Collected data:
════════════════════
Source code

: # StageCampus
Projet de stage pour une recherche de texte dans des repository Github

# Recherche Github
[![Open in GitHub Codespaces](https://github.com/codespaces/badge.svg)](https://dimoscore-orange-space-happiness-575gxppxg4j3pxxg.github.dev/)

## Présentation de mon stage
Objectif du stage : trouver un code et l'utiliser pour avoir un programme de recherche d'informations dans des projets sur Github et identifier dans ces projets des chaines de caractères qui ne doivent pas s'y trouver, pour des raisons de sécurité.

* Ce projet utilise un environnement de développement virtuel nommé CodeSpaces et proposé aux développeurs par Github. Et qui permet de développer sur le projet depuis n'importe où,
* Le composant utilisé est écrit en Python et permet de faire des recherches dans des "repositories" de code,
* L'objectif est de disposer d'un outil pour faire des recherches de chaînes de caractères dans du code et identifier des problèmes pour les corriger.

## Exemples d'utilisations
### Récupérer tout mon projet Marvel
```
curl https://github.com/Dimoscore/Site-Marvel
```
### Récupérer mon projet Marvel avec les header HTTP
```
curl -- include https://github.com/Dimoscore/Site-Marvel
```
════════════════════
▸ **Task to carry out**
From the records above, reproduce exactly the lines from the one with "Projet de stage" to the one with "Ce projet utilise", both included, and no others.

▸ **Response area**
Projet de stage pour une recherche de texte dans des repository Github

# Recherche Github
[![Open in GitHub Codespaces](https://github.com/codespaces/badge.svg)](https://dimoscore-orange-space-happiness-575gxppxg4j3pxxg.github.dev/)

## Présentation de mon stage
Objectif du stage : trouver un code et l'utiliser pour avoir un programme de recherche d'informations dans des projets sur Github et identifier dans ces projets des chaines de caractères qui ne doivent pas s'y trouver, pour des raisons de sécurité.

* Ce projet utilise un environnement de développement virtuel nommé CodeSpaces et proposé aux développeurs par Github. Et qui permet de développer sur le projet depuis n'importe où,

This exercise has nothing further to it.